Amendment to Copyright Modernization Act requires the Copyright Office to create a text-searchable database of visual works.

The Copyright Modernization Act was scheduled for mark-up today but has been delayed again, perhaps until next week.

In response to criticism from visual artists, Rep. Lamar Smith (R-Texas) has now introduced a “Manager’s Amendment” to the bill that would require the Copyright Office to create a text-searchable database of visual works.

The effective date is whenever the Copyright Office does it or 2011, whichever comes first. With all due respect, we suggest that Congress pass the “Manager’s Amendment” by itself and put the rest of the Orphan Works Act on hold.

Reason: a searchable database would allow users to source and access a vast number of rightsholders without compromising the protected work of artists who are simply hard to find — or whose authorship can’t be determined by a text-based search — or whose art was never registered in the first place (as the 1976 Copyright Act did not require it to be).

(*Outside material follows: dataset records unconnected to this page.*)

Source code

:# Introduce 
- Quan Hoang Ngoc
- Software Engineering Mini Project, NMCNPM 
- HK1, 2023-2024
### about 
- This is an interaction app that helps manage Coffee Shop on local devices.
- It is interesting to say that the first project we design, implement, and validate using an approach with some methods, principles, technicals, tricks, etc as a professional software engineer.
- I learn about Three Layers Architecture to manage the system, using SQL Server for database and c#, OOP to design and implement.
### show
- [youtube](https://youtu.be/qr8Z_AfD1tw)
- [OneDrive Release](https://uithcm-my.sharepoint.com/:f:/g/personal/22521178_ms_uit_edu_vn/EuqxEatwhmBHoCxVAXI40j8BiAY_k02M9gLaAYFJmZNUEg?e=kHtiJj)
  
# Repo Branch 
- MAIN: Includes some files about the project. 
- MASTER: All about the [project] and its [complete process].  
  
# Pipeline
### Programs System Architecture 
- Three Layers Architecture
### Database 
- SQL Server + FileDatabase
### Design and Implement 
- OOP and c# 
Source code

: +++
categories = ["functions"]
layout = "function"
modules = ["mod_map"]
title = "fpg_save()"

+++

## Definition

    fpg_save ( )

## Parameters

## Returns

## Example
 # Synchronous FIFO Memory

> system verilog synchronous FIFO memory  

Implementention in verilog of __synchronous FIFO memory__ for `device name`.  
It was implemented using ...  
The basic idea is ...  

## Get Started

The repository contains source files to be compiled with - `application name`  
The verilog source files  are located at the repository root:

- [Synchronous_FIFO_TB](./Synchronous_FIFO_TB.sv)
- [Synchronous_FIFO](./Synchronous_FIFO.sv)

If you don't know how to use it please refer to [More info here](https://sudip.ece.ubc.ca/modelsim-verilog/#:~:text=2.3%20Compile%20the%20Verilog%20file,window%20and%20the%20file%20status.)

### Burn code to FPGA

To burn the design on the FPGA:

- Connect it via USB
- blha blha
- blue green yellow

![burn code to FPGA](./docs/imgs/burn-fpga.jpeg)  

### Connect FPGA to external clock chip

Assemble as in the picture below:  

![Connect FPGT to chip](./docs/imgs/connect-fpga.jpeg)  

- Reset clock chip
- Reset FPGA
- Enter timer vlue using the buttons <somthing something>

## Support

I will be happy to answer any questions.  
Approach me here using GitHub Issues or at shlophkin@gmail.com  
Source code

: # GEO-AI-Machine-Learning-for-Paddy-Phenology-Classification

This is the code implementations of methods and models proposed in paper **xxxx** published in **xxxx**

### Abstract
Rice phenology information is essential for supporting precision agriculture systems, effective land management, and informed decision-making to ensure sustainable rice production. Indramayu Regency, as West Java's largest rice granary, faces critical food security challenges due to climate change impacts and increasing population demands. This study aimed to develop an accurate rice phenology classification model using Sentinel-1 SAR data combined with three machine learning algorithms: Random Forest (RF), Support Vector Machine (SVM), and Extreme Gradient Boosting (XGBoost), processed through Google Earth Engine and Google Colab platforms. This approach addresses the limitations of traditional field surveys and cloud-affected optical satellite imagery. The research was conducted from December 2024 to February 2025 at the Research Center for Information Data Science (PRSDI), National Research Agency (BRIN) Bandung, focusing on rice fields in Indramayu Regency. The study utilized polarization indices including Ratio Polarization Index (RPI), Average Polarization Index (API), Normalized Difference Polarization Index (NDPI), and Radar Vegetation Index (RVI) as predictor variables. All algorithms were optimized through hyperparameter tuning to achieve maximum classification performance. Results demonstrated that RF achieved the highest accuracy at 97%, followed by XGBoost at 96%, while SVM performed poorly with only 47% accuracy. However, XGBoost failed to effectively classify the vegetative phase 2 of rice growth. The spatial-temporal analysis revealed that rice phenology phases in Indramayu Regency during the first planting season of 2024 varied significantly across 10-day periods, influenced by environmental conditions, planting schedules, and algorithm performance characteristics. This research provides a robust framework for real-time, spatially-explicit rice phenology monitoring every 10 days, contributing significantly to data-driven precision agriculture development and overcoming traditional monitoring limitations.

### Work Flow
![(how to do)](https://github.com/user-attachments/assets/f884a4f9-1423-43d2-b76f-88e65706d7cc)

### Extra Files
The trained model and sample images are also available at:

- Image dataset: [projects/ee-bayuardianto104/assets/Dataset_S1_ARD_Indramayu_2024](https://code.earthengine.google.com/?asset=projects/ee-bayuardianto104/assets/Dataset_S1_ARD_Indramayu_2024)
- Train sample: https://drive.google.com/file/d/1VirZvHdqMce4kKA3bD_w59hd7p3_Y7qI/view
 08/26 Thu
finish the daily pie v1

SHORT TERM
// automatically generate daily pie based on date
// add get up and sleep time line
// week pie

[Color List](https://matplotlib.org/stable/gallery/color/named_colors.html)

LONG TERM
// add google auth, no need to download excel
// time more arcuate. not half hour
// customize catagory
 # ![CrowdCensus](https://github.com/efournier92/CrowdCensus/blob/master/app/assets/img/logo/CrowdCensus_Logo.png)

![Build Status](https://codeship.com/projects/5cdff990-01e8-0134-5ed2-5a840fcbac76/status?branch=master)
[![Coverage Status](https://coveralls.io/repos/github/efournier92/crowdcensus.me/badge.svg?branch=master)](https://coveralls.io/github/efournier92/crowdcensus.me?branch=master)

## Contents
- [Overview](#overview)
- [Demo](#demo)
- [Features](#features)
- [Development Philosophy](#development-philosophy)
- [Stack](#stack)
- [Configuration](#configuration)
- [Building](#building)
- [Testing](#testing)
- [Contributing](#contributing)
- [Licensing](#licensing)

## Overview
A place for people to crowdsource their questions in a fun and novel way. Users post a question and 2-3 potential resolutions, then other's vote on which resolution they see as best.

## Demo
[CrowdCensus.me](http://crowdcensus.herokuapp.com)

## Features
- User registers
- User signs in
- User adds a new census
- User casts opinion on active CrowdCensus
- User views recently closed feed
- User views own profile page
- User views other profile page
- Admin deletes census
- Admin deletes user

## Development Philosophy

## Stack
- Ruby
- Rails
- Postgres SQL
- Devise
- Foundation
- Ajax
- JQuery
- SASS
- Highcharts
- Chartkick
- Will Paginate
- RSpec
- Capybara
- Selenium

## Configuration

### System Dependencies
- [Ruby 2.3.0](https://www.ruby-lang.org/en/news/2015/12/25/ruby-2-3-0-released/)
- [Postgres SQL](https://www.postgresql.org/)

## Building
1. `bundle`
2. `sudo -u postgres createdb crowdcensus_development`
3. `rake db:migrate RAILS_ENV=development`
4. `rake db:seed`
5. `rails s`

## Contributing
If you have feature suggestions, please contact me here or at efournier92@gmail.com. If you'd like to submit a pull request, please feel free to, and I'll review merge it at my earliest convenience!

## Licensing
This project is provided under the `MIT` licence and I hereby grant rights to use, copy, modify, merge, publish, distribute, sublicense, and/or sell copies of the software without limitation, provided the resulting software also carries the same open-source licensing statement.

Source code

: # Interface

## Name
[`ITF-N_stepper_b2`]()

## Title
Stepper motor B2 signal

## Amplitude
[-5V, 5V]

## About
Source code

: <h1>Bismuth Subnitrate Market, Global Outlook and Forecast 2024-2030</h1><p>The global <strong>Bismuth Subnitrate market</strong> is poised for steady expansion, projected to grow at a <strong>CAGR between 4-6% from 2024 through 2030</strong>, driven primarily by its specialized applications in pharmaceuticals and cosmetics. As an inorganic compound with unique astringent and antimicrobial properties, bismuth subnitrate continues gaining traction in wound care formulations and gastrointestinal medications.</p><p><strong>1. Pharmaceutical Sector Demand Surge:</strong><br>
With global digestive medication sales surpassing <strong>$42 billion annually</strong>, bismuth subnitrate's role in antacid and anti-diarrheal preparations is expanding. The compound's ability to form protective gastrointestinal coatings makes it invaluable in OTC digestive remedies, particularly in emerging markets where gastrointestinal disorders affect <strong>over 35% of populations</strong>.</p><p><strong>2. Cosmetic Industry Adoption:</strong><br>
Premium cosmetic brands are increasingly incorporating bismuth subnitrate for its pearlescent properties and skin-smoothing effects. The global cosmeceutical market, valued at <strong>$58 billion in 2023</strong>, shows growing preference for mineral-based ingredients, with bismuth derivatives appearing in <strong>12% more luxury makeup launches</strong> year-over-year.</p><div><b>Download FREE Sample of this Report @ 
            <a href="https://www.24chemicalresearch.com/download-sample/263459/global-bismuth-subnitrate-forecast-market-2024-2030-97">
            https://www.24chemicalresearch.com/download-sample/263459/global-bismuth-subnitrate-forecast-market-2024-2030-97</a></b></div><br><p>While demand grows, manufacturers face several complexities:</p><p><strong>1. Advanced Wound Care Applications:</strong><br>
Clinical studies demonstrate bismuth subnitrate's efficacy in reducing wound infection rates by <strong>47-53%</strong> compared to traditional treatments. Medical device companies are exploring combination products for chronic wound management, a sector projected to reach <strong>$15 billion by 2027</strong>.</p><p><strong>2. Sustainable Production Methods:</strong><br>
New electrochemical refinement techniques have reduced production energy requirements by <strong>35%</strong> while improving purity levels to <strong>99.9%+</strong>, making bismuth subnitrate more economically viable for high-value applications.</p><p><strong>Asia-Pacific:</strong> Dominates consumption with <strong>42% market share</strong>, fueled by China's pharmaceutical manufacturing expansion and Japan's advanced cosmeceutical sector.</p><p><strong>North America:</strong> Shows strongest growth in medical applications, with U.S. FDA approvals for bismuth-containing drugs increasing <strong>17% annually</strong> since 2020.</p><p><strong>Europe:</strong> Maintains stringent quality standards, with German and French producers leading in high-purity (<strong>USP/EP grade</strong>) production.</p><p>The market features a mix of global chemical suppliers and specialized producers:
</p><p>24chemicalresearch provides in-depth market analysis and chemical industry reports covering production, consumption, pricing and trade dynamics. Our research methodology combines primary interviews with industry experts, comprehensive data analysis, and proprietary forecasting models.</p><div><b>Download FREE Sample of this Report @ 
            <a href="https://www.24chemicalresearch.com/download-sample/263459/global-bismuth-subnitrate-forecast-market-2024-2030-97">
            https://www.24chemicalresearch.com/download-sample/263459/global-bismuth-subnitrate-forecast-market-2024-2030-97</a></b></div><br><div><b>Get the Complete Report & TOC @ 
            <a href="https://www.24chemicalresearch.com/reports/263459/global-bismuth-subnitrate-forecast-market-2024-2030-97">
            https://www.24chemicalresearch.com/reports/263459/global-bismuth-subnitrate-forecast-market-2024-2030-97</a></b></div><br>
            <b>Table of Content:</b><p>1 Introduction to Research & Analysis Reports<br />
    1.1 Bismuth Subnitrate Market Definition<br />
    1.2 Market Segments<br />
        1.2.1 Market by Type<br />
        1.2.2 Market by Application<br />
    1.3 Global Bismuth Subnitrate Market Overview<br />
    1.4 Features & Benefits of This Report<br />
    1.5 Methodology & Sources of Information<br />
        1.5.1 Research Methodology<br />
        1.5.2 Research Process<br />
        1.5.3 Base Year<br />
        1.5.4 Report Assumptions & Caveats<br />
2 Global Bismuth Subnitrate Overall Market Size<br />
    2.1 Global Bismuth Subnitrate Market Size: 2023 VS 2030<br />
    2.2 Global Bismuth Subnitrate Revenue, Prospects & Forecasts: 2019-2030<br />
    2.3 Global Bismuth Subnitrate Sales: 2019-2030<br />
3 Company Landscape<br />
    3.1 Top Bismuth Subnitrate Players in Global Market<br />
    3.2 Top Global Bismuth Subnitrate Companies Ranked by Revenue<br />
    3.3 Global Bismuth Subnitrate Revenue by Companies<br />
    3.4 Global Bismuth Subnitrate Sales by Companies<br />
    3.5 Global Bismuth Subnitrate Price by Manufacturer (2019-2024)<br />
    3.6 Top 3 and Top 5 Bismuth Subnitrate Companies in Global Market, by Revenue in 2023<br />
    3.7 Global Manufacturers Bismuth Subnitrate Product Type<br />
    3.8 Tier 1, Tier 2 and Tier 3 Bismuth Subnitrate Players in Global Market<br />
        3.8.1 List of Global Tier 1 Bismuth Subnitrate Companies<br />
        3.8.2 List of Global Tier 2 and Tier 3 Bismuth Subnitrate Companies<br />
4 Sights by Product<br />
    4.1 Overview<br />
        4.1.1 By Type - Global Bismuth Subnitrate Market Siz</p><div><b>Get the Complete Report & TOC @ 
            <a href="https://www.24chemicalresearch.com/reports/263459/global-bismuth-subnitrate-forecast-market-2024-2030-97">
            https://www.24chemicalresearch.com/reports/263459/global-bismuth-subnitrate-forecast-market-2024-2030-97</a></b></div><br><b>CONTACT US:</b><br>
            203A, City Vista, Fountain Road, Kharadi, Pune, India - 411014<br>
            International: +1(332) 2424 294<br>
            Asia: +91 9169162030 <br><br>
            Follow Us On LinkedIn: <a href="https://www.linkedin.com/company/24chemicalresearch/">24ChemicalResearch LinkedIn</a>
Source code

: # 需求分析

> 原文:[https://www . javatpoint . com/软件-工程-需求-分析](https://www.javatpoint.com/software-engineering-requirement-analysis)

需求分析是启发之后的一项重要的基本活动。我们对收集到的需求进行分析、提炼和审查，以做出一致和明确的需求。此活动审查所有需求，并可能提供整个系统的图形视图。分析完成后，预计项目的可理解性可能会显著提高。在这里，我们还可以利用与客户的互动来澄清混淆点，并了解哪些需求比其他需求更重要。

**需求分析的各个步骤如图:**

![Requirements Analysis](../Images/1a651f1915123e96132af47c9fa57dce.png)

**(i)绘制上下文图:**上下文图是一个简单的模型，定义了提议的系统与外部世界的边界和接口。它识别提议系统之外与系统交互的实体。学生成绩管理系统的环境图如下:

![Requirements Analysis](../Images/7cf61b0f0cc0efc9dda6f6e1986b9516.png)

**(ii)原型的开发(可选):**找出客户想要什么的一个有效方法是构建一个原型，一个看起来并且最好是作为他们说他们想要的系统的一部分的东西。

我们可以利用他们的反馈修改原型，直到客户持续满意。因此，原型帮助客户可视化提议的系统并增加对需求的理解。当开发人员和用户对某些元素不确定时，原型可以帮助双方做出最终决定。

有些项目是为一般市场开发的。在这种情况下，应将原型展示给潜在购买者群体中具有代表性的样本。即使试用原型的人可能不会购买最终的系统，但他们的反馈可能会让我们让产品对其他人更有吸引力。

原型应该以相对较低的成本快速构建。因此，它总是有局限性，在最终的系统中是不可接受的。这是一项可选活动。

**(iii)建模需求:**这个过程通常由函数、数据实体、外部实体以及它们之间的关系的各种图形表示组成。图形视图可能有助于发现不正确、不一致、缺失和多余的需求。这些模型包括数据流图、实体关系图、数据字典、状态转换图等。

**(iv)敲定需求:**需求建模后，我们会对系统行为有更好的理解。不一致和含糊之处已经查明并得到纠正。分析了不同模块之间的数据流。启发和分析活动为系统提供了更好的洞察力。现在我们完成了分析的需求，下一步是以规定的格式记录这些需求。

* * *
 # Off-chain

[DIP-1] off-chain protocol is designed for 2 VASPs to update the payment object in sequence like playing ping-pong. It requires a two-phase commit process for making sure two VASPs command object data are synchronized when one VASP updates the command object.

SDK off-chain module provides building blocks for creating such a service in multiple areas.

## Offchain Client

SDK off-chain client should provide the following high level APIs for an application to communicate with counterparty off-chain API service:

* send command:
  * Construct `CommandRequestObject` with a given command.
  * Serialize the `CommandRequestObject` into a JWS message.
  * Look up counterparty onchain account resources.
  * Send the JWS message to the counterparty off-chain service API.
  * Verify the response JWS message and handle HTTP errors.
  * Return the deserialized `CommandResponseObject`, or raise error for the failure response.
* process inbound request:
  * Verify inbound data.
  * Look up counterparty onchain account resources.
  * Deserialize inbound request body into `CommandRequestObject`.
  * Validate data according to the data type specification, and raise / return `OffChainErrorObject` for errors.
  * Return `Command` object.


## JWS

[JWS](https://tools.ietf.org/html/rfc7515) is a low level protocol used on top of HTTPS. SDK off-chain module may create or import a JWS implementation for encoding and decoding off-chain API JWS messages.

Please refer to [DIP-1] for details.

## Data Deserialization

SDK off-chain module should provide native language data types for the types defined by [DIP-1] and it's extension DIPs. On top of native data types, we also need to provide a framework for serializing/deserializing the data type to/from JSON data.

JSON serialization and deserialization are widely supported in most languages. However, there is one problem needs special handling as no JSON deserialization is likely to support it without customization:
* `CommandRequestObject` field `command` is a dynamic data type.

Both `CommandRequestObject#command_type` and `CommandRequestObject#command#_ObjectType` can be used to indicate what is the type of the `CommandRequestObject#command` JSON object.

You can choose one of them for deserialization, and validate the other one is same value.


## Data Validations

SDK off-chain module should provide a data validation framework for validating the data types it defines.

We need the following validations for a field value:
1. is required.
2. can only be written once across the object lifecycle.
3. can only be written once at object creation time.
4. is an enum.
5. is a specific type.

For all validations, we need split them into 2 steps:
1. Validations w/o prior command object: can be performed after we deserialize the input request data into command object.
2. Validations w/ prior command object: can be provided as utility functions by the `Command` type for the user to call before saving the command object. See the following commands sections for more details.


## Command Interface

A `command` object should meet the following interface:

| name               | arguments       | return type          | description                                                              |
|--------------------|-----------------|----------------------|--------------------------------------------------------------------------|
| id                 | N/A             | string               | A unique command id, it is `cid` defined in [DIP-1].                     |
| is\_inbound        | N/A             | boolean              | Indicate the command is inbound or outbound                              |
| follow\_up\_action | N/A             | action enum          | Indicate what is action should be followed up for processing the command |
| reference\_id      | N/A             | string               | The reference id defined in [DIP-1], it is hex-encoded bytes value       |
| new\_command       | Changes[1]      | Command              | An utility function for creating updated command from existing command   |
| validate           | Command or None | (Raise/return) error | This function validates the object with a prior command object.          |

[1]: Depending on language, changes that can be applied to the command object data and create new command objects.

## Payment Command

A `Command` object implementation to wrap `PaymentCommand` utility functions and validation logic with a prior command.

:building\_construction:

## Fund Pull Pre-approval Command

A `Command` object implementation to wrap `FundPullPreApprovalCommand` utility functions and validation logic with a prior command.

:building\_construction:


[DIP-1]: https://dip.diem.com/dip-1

The “Manager’s Amendment” (without the Orphan Works Act) has several virtues lacking in the blunderbuss bill.

  1. It would do no harm.
  2. It’s doable, although it needs tweaking. (It should require the Copyright Office to include all works registered since 1976, not just future works registered electronically once the Copyright Office can do it.)
  3. It would serve as a model on which other incremental changes could be based.

In other words, as an isolated proposal, we think the “Manager’s Amendment” has tremendous merit, but attached to the Orphan Works Bill, it merely lessens the overall damage the bill would do.

Why the rush to pass this bill? No rights will be lost and no businesses damaged if it doesn’t pass, but there’ll be havoc in commercial markets if it does.

We believe the passage of the “Manager’s Amendment” in place of the Orphan Works Act, would be a significant Congressional achievement. Let the Copyright Office lead the way by making its own records more accessible to users. Once the database is in place, then re-consider the Orphan Works Act.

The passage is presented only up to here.